Felipe Matos, um dos autores do estudo e vice-presidente do Dínamo, movimento de articulação por políticas públicas para startups no Brasil, acredita que entender como ajudar as startups é uma forma de garantir que o país saia dessa crise de forma mais rápida.
Como nos últimos meses houve uma valorização dos processos digitais, essas empresas poderiam ajudar o governo e as grandes companhias a inovar. Em termos de recuperação econômica, o banco afirma que investir em scale-ups de alto crescimento pode ser até 90% mais eficiente para gerar novos empregos no futuro do que investir em empresas tradicionais.
1- Fomento direto
Como forma rápida de ajudar as startups, o BID propõe duas saídas: apoio financeiro direto para atividades de pesquisa na área de saúde que possam ajudar a combater a pandemia e subsídios para as startups. O relatório cita como exemplo Portugal, que deu um salário mínimo a até 10 funcionários de cada startup do país, além de uma bolsa de 600 euros para os empreendedores do ecossistema de inovação.
2- Crédito
O BID propõe que sejam feitas alterações nos critérios de concessão de crédito considerando as especificidades das startups. Essas empresas, por exemplo, costumam operar no negativo para investir na expansão do negócio. Como muitas trabalham com tecnologia, não possuem ativos para serem usados como garantia. Por isso, para o banco, seria importante que o governo ampliasse e criasse fundos garantidores voltados para o mercado de inovação. Na Itália, um fundo do tipo já proporcionou mais de 1 bilhão de euros em crédito para o setor.
3- Incentivos fiscais
Para apoiar as empresas na crise, o banco ressalta a importância da postergação de impostos e isenções fiscais. Esse tipo de benefício poderia estimular a manutenção dos empregos ou a geração de novas vagas para jovens.

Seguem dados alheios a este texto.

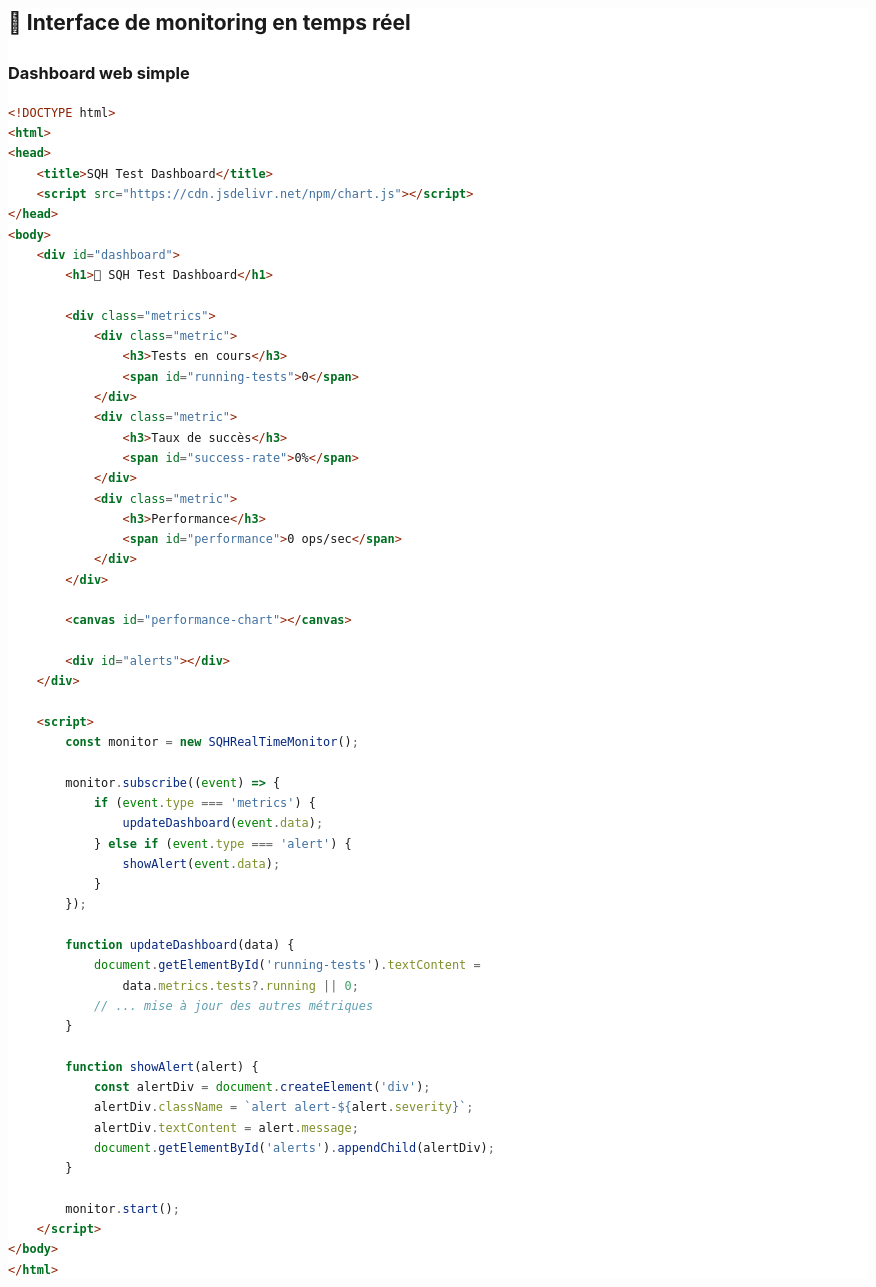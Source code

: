 ## 📱 Interface de monitoring en temps réel

### Dashboard web simple

```html
<!DOCTYPE html>
<html>
<head>
    <title>SQH Test Dashboard</title>
    <script src="https://cdn.jsdelivr.net/npm/chart.js"></script>
</head>
<body>
    <div id="dashboard">
        <h1>🧪 SQH Test Dashboard</h1>
        
        <div class="metrics">
            <div class="metric">
                <h3>Tests en cours</h3>
                <span id="running-tests">0</span>
            </div>
            <div class="metric">
                <h3>Taux de succès</h3>
                <span id="success-rate">0%</span>
            </div>
            <div class="metric">
                <h3>Performance</h3>
                <span id="performance">0 ops/sec</span>
            </div>
        </div>
        
        <canvas id="performance-chart"></canvas>
        
        <div id="alerts"></div>
    </div>
    
    <script>
        const monitor = new SQHRealTimeMonitor();
        
        monitor.subscribe((event) => {
            if (event.type === 'metrics') {
                updateDashboard(event.data);
            } else if (event.type === 'alert') {
                showAlert(event.data);
            }
        });
        
        function updateDashboard(data) {
            document.getElementById('running-tests').textContent = 
                data.metrics.tests?.running || 0;
            // ... mise à jour des autres métriques
        }
        
        function showAlert(alert) {
            const alertDiv = document.createElement('div');
            alertDiv.className = `alert alert-${alert.severity}`;
            alertDiv.textContent = alert.message;
            document.getElementById('alerts').appendChild(alertDiv);
        }
        
        monitor.start();
    </script>
</body>
</html>
```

4 - Apoio aos investimentos
Outra forma de ajudar as startups seria incentivar o ecossistema de investidores anjos e de fundos de investimento que já atuam no país, ampliando o capital disponível para investimentos em startups.
5 - Apoio ao emprego
O BID recomenda que poder público ofereça vouchers e subsídios para que as empresas de inovação consigam pagar seus funcionários e sócios, que muitas vezes estão incluídos na folha.
6- Concursos e premiações
Essas atividades competitivas poderiam ser usadas pelo governo para fomentar e direcionar os esforços de inovação para o combate da crise sanitária e econômica provocada pela covid-19.

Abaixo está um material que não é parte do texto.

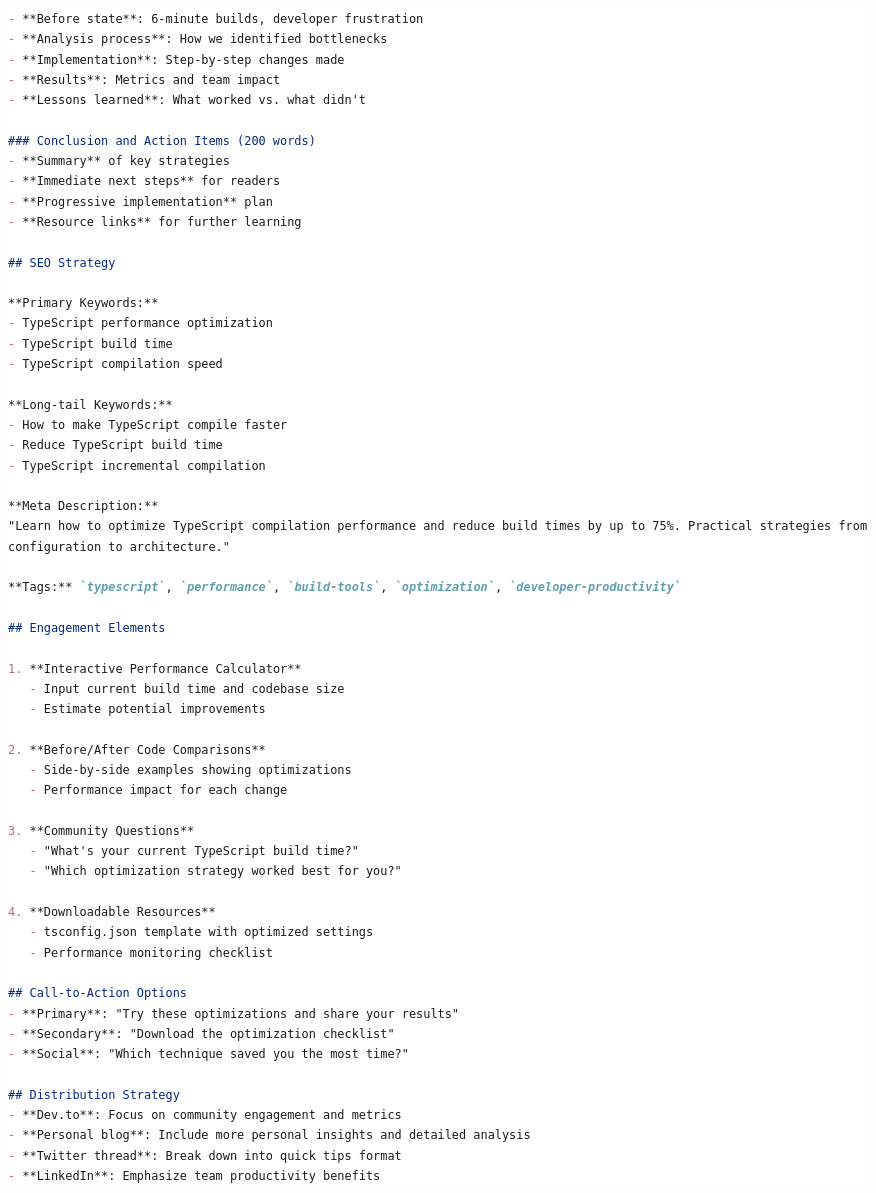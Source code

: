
 ```markdown
- **Before state**: 6-minute builds, developer frustration
- **Analysis process**: How we identified bottlenecks
- **Implementation**: Step-by-step changes made
- **Results**: Metrics and team impact
- **Lessons learned**: What worked vs. what didn't

### Conclusion and Action Items (200 words)
- **Summary** of key strategies
- **Immediate next steps** for readers
- **Progressive implementation** plan
- **Resource links** for further learning

## SEO Strategy

**Primary Keywords:**
- TypeScript performance optimization
- TypeScript build time
- TypeScript compilation speed

**Long-tail Keywords:**
- How to make TypeScript compile faster
- Reduce TypeScript build time
- TypeScript incremental compilation

**Meta Description:**
"Learn how to optimize TypeScript compilation performance and reduce build times by up to 75%. Practical strategies from configuration to architecture."

**Tags:** `typescript`, `performance`, `build-tools`, `optimization`, `developer-productivity`

## Engagement Elements

1. **Interactive Performance Calculator**
   - Input current build time and codebase size
   - Estimate potential improvements

2. **Before/After Code Comparisons**
   - Side-by-side examples showing optimizations
   - Performance impact for each change

3. **Community Questions**
   - "What's your current TypeScript build time?"
   - "Which optimization strategy worked best for you?"

4. **Downloadable Resources**
   - tsconfig.json template with optimized settings
   - Performance monitoring checklist

## Call-to-Action Options
- **Primary**: "Try these optimizations and share your results"
- **Secondary**: "Download the optimization checklist"
- **Social**: "Which technique saved you the most time?"

## Distribution Strategy
- **Dev.to**: Focus on community engagement and metrics
- **Personal blog**: Include more personal insights and detailed analysis
- **Twitter thread**: Break down into quick tips format
- **LinkedIn**: Emphasize team productivity benefits
```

7 - Uso do poder de compra do setor público
Outra forma de incentivo seria o governo usar seu alto poder de compra para encomendar produtos e serviços das startups. Para isso ocorra de forma efetiva, o banco ressalta que seria preciso primeiro entender como essas empresas trabalham e alterar os processos tradicionais de compras públicas.

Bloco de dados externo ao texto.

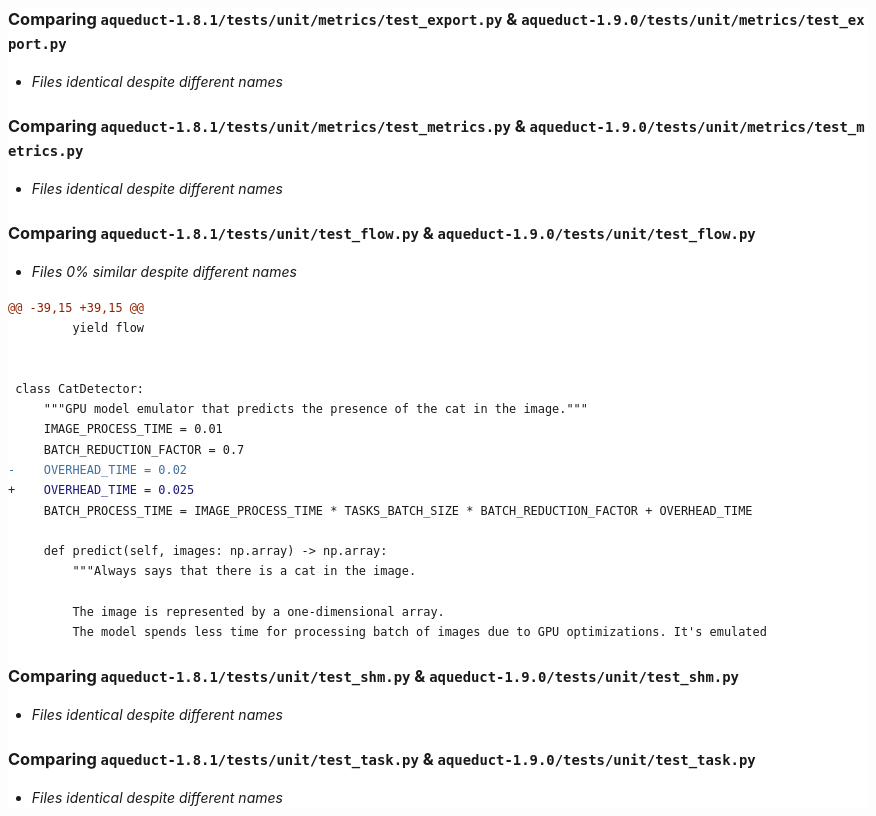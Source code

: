 ### Comparing `aqueduct-1.8.1/tests/unit/metrics/test_export.py` & `aqueduct-1.9.0/tests/unit/metrics/test_export.py`

 * *Files identical despite different names*

### Comparing `aqueduct-1.8.1/tests/unit/metrics/test_metrics.py` & `aqueduct-1.9.0/tests/unit/metrics/test_metrics.py`

 * *Files identical despite different names*

### Comparing `aqueduct-1.8.1/tests/unit/test_flow.py` & `aqueduct-1.9.0/tests/unit/test_flow.py`

 * *Files 0% similar despite different names*

```diff
@@ -39,15 +39,15 @@
         yield flow
 
 
 class CatDetector:
     """GPU model emulator that predicts the presence of the cat in the image."""
     IMAGE_PROCESS_TIME = 0.01
     BATCH_REDUCTION_FACTOR = 0.7
-    OVERHEAD_TIME = 0.02
+    OVERHEAD_TIME = 0.025
     BATCH_PROCESS_TIME = IMAGE_PROCESS_TIME * TASKS_BATCH_SIZE * BATCH_REDUCTION_FACTOR + OVERHEAD_TIME
 
     def predict(self, images: np.array) -> np.array:
         """Always says that there is a cat in the image.
 
         The image is represented by a one-dimensional array.
         The model spends less time for processing batch of images due to GPU optimizations. It's emulated
```

### Comparing `aqueduct-1.8.1/tests/unit/test_shm.py` & `aqueduct-1.9.0/tests/unit/test_shm.py`

 * *Files identical despite different names*

### Comparing `aqueduct-1.8.1/tests/unit/test_task.py` & `aqueduct-1.9.0/tests/unit/test_task.py`

 * *Files identical despite different names*

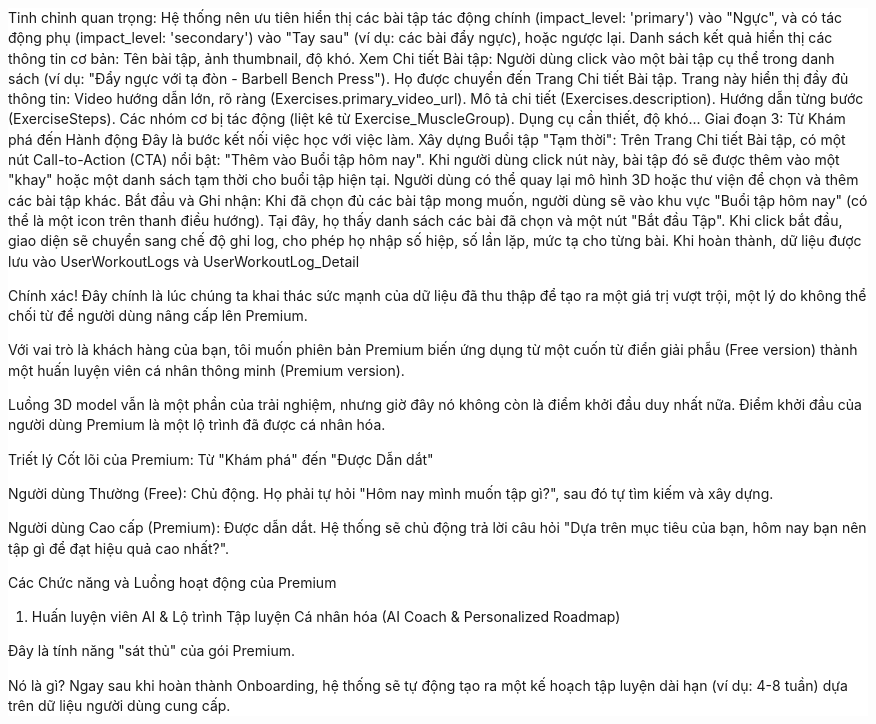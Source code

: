 Tinh chỉnh quan trọng: Hệ thống nên ưu tiên hiển thị các bài tập tác động chính (impact_level: 'primary') vào "Ngực", và có tác động phụ (impact_level: 'secondary') vào "Tay sau" (ví dụ: các bài đẩy ngực), hoặc ngược lại.
Danh sách kết quả hiển thị các thông tin cơ bản: Tên bài tập, ảnh thumbnail, độ khó.
Xem Chi tiết Bài tập:
Người dùng click vào một bài tập cụ thể trong danh sách (ví dụ: "Đẩy ngực với tạ đòn - Barbell Bench Press").
Họ được chuyển đến Trang Chi tiết Bài tập.
Trang này hiển thị đầy đủ thông tin:
Video hướng dẫn lớn, rõ ràng (Exercises.primary_video_url).
Mô tả chi tiết (Exercises.description).
Hướng dẫn từng bước (ExerciseSteps).
Các nhóm cơ bị tác động (liệt kê từ Exercise_MuscleGroup).
Dụng cụ cần thiết, độ khó...
Giai đoạn 3: Từ Khám phá đến Hành động
Đây là bước kết nối việc học với việc làm.
Xây dựng Buổi tập "Tạm thời":
Trên Trang Chi tiết Bài tập, có một nút Call-to-Action (CTA) nổi bật: "Thêm vào Buổi tập hôm nay".
Khi người dùng click nút này, bài tập đó sẽ được thêm vào một "khay" hoặc một danh sách tạm thời cho buổi tập hiện tại.
Người dùng có thể quay lại mô hình 3D hoặc thư viện để chọn và thêm các bài tập khác.
Bắt đầu và Ghi nhận:
Khi đã chọn đủ các bài tập mong muốn, người dùng sẽ vào khu vực "Buổi tập hôm nay" (có thể là một icon trên thanh điều hướng).
Tại đây, họ thấy danh sách các bài đã chọn và một nút "Bắt đầu Tập".
Khi click bắt đầu, giao diện sẽ chuyển sang chế độ ghi log, cho phép họ nhập số hiệp, số lần lặp, mức tạ cho từng bài.
Khi hoàn thành, dữ liệu được lưu vào UserWorkoutLogs và UserWorkoutLog_Detail



Chính xác! Đây chính là lúc chúng ta khai thác sức mạnh của dữ liệu đã thu thập để tạo ra một giá trị vượt trội, một lý do không thể chối từ để người dùng nâng cấp lên Premium.

Với vai trò là khách hàng của bạn, tôi muốn phiên bản Premium biến ứng dụng từ một cuốn từ điển giải phẫu (Free version) thành một huấn luyện viên cá nhân thông minh (Premium version).

Luồng 3D model vẫn là một phần của trải nghiệm, nhưng giờ đây nó không còn là điểm khởi đầu duy nhất nữa. Điểm khởi đầu của người dùng Premium là một lộ trình đã được cá nhân hóa.

Triết lý Cốt lõi của Premium: Từ "Khám phá" đến "Được Dẫn dắt"

Người dùng Thường (Free): Chủ động. Họ phải tự hỏi "Hôm nay mình muốn tập gì?", sau đó tự tìm kiếm và xây dựng.

Người dùng Cao cấp (Premium): Được dẫn dắt. Hệ thống sẽ chủ động trả lời câu hỏi "Dựa trên mục tiêu của bạn, hôm nay bạn nên tập gì để đạt hiệu quả cao nhất?".

Các Chức năng và Luồng hoạt động của Premium
1. Huấn luyện viên AI & Lộ trình Tập luyện Cá nhân hóa (AI Coach & Personalized Roadmap)

Đây là tính năng "sát thủ" của gói Premium.

Nó là gì? Ngay sau khi hoàn thành Onboarding, hệ thống sẽ tự động tạo ra một kế hoạch tập luyện dài hạn (ví dụ: 4-8 tuần) dựa trên dữ liệu người dùng cung cấp.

8 - Qualificação de talentos
Olhando a longo prazo para o setor, o BID recomenda um investimento na formação de profissionais altamente especializados. Como as startups costumam empregar profissionais de tecnologia, é preciso que o país siga formando pessoas com alta capacidade técnica para garantir a continuidade do ecossistema.
9- Marco Legal das Startups
Para o banco, a legislação brasileira está atrasada em termos societários, trabalhistas e tributários, o que desestimula o setor de inovação. O relatório feito pelos especialistas da instituição cita os dois projetos vigentes para o Marco Legal das Startups como boas alternativas para melhorar o ambiente de negócios.
“É preciso tornar as ferramentas mais simples, facilitar a governança das startups, facilitar a captação de investimentos. Isso tem poder para mexer com a competitividade do país como um todo”, diz Felipe Matos.
O estudo completo está disponível no site do BID.